→ To do: A word-for-word copy of the records that follow is needed, with every picture omitted.

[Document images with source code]
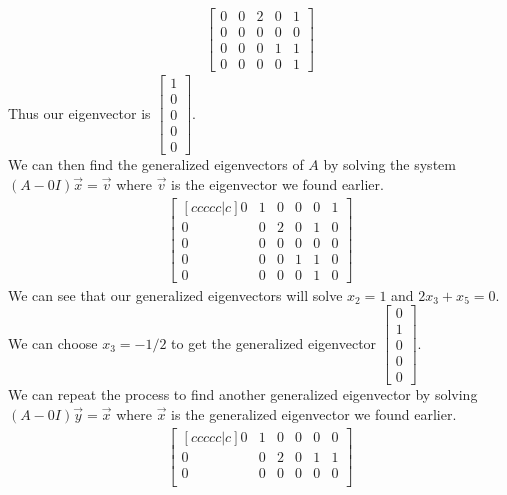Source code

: \documentclass[answers,12pt,addpoints]{exam}
\begin{document}
\begin{questions}
\begin{solution}
\begin{align*}
\begin{bmatrix}
                0 & 0 & 2 & 0 & 1 \\
                0 & 0 & 0 & 0 & 0 \\
                0 & 0 & 0 & 1 & 1 \\
                0 & 0 & 0 & 0 & 1
            \end{bmatrix}
        \end{align*}
        Thus our eigenvector is $\begin{bmatrix} 1\\ 0\\ 0\\ 0\\ 0 \end{bmatrix}$. \\
        We can then find the generalized eigenvectors of $A$ by solving the system $(A - 0I)\vec{x} = \vec{v}$ where $\vec{v}$ is the eigenvector we found earlier.
        \begin{align*}
            \begin{bmatrix}[ccccc|c]
                0 & 1 & 0 & 0 & 0 & 1 \\
                0 & 0 & 2 & 0 & 1 & 0 \\
                0 & 0 & 0 & 0 & 0 & 0 \\
                0 & 0 & 0 & 1 & 1 & 0 \\
                0 & 0 & 0 & 0 & 1 & 0
            \end{bmatrix}
        \end{align*}
        We can see that our generalized eigenvectors will solve $x_2 = 1$ and $2x_3 + x_5 = 0$. We can choose $x_3 = -1/2$ to get the generalized eigenvector $\begin{bmatrix} 0 \\ 1\\ 0 \\0 \\0\end{bmatrix}$. \\
        We can repeat the process to find another generalized eigenvector by solving $(A - 0I)\vec{y} = \vec{x}$ where $\vec{x}$ is the generalized eigenvector we found earlier.
        \begin{align*}
            \begin{bmatrix}[ccccc|c]
                0 & 1 & 0 & 0 & 0 & 0 \\
                0 & 0 & 2 & 0 & 1 & 1 \\
                0 & 0 & 0 & 0 & 0 & 0 \\

\end{bmatrix}
\end{align*}
\end{solution}
\end{questions}
\end{document}

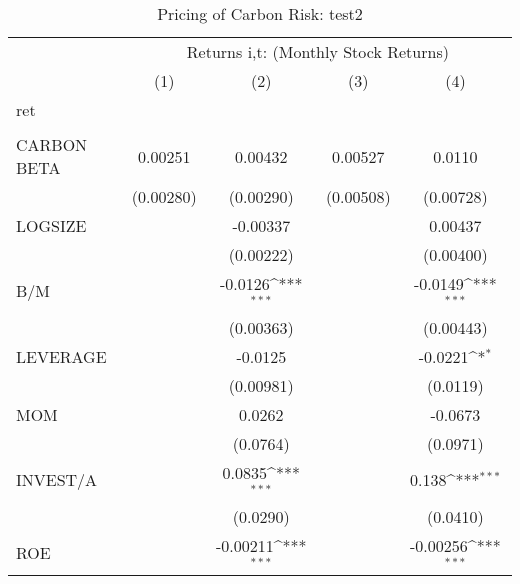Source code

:\begin{table}[htbp]\centering
\def\sym#1{\ifmmode^{#1}\else\(^{#1}\)\fi}
\caption{Pricing of Carbon Risk: test2}
\begin{tabular}{l*{4}{c}}
\hline\hline
                &\multicolumn{4}{c}{Returns i,t: (Monthly Stock Returns) }                  \\\cmidrule(lr){2-5}
                &\multicolumn{1}{c}{(1)}         &\multicolumn{1}{c}{(2)}         &\multicolumn{1}{c}{(3)}         &\multicolumn{1}{c}{(4)}         \\
\hline
ret             &                  &                  &                  &                  \\
                &                  &                  &                  &                  \\
CARBON BETA     &  0.00251         &  0.00432         &  0.00527         &   0.0110         \\
                &(0.00280)         &(0.00290)         &(0.00508)         &(0.00728)         \\
LOGSIZE         &                  & -0.00337         &                  &  0.00437         \\
                &                  &(0.00222)         &                  &(0.00400)         \\
B/M             &                  &  -0.0126\sym{***}&                  &  -0.0149\sym{***}\\
                &                  &(0.00363)         &                  &(0.00443)         \\
LEVERAGE        &                  &  -0.0125         &                  &  -0.0221\sym{*}  \\
                &                  &(0.00981)         &                  & (0.0119)         \\
MOM             &                  &   0.0262         &                  &  -0.0673         \\
                &                  & (0.0764)         &                  & (0.0971)         \\
INVEST/A        &                  &   0.0835\sym{***}&                  &    0.138\sym{***}\\
                &                  & (0.0290)         &                  & (0.0410)         \\
ROE             &                  & -0.00211\sym{***}&                  & -0.00256\sym{***}\\

\end{tabular}
\end{table}
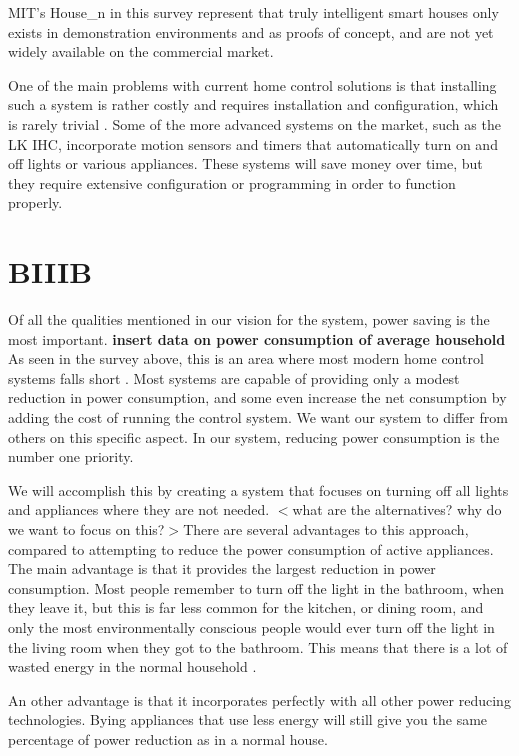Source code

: MIT's House\_n in this survey represent that truly intelligent smart houses only exists in demonstration environments and as proofs of concept, and are not yet widely available on the commercial market.


One of the main problems with current home control solutions is that installing such a system is rather costly and requires installation and configuration, which is rarely trivial . Some of the more advanced systems on the market, such as the LK IHC, incorporate motion sensors and timers that automatically turn on and off lights or various appliances. These systems will save money over time, but they require extensive configuration or programming in order to function properly.

\section{BIIIB}
\label{biiib}

Of all the qualities mentioned in our vision for the system, power saving is the most important. \textbf{insert data on power consumption of average household} As seen in the survey above, this is an area where most modern home control systems falls short . Most systems are capable of providing only a modest reduction in power consumption, and some even increase the net consumption by adding the cost of running the control system. We want our system to differ from others on this specific aspect. In our system, reducing power consumption is the number one priority.

We will accomplish this by creating a system that focuses on turning off all lights and appliances where they are not needed. $<$what are the alternatives? why do we want to focus on this?$>$There are several advantages to this approach, compared to attempting to reduce the power consumption of active appliances. The main advantage is that it provides the largest reduction in power consumption. Most people remember to turn off the light in the bathroom, when they leave it, but this is far less common for the kitchen, or dining room, and only the most environmentally conscious people would ever turn off the light in the living room when they got to the bathroom. This means that there is a lot of wasted energy in the normal household . 

An other advantage is that it incorporates perfectly with all other power reducing technologies. Bying appliances that use less energy will still give you the same percentage of power reduction as in a normal house.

→ Result of this task:
Source code

: \documentclass[answers,12pt,addpoints]{exam}
\begin{document}
\begin{questions}
\begin{solution}
\begin{align*}
\begin{bmatrix}
                0 & 0 & 2 & 0 & 1 \\
                0 & 0 & 0 & 0 & 0 \\
                0 & 0 & 0 & 1 & 1 \\
                0 & 0 & 0 & 0 & 1
            \end{bmatrix}
        \end{align*}
        Thus our eigenvector is $\begin{bmatrix} 1\\ 0\\ 0\\ 0\\ 0 \end{bmatrix}$. \\
        We can then find the generalized eigenvectors of $A$ by solving the system $(A - 0I)\vec{x} = \vec{v}$ where $\vec{v}$ is the eigenvector we found earlier.
        \begin{align*}
            \begin{bmatrix}[ccccc|c]
                0 & 1 & 0 & 0 & 0 & 1 \\
                0 & 0 & 2 & 0 & 1 & 0 \\
                0 & 0 & 0 & 0 & 0 & 0 \\
                0 & 0 & 0 & 1 & 1 & 0 \\
                0 & 0 & 0 & 0 & 1 & 0
            \end{bmatrix}
        \end{align*}
        We can see that our generalized eigenvectors will solve $x_2 = 1$ and $2x_3 + x_5 = 0$. We can choose $x_3 = -1/2$ to get the generalized eigenvector $\begin{bmatrix} 0 \\ 1\\ 0 \\0 \\0\end{bmatrix}$. \\
        We can repeat the process to find another generalized eigenvector by solving $(A - 0I)\vec{y} = \vec{x}$ where $\vec{x}$ is the generalized eigenvector we found earlier.
        \begin{align*}
            \begin{bmatrix}[ccccc|c]
                0 & 1 & 0 & 0 & 0 & 0 \\
                0 & 0 & 2 & 0 & 1 & 1 \\
                0 & 0 & 0 & 0 & 0 & 0 \\

\end{bmatrix}
\end{align*}
\end{solution}
\end{questions}
\end{document}

Source code

:\begin{table}[htbp]\centering
\def\sym#1{\ifmmode^{#1}\else\(^{#1}\)\fi}
\caption{Pricing of Carbon Risk: test2}
\begin{tabular}{l*{4}{c}}
\hline\hline
                &\multicolumn{4}{c}{Returns i,t: (Monthly Stock Returns) }                  \\\cmidrule(lr){2-5}
                &\multicolumn{1}{c}{(1)}         &\multicolumn{1}{c}{(2)}         &\multicolumn{1}{c}{(3)}         &\multicolumn{1}{c}{(4)}         \\
\hline
ret             &                  &                  &                  &                  \\
                &                  &                  &                  &                  \\
CARBON BETA     &  0.00251         &  0.00432         &  0.00527         &   0.0110         \\
                &(0.00280)         &(0.00290)         &(0.00508)         &(0.00728)         \\
LOGSIZE         &                  & -0.00337         &                  &  0.00437         \\
                &                  &(0.00222)         &                  &(0.00400)         \\
B/M             &                  &  -0.0126\sym{***}&                  &  -0.0149\sym{***}\\
                &                  &(0.00363)         &                  &(0.00443)         \\
LEVERAGE        &                  &  -0.0125         &                  &  -0.0221\sym{*}  \\
                &                  &(0.00981)         &                  & (0.0119)         \\
MOM             &                  &   0.0262         &                  &  -0.0673         \\
                &                  & (0.0764)         &                  & (0.0971)         \\
INVEST/A        &                  &   0.0835\sym{***}&                  &    0.138\sym{***}\\
                &                  & (0.0290)         &                  & (0.0410)         \\
ROE             &                  & -0.00211\sym{***}&                  & -0.00256\sym{***}\\

\end{tabular}
\end{table}
Source code

: MIT's House\_n in this survey represent that truly intelligent smart houses only exists in demonstration environments and as proofs of concept, and are not yet widely available on the commercial market.


One of the main problems with current home control solutions is that installing such a system is rather costly and requires installation and configuration, which is rarely trivial . Some of the more advanced systems on the market, such as the LK IHC, incorporate motion sensors and timers that automatically turn on and off lights or various appliances. These systems will save money over time, but they require extensive configuration or programming in order to function properly.

\section{BIIIB}
\label{biiib}

Of all the qualities mentioned in our vision for the system, power saving is the most important. \textbf{insert data on power consumption of average household} As seen in the survey above, this is an area where most modern home control systems falls short . Most systems are capable of providing only a modest reduction in power consumption, and some even increase the net consumption by adding the cost of running the control system. We want our system to differ from others on this specific aspect. In our system, reducing power consumption is the number one priority.

We will accomplish this by creating a system that focuses on turning off all lights and appliances where they are not needed. $<$what are the alternatives? why do we want to focus on this?$>$There are several advantages to this approach, compared to attempting to reduce the power consumption of active appliances. The main advantage is that it provides the largest reduction in power consumption. Most people remember to turn off the light in the bathroom, when they leave it, but this is far less common for the kitchen, or dining room, and only the most environmentally conscious people would ever turn off the light in the living room when they got to the bathroom. This means that there is a lot of wasted energy in the normal household . 

An other advantage is that it incorporates perfectly with all other power reducing technologies. Bying appliances that use less energy will still give you the same percentage of power reduction as in a normal house.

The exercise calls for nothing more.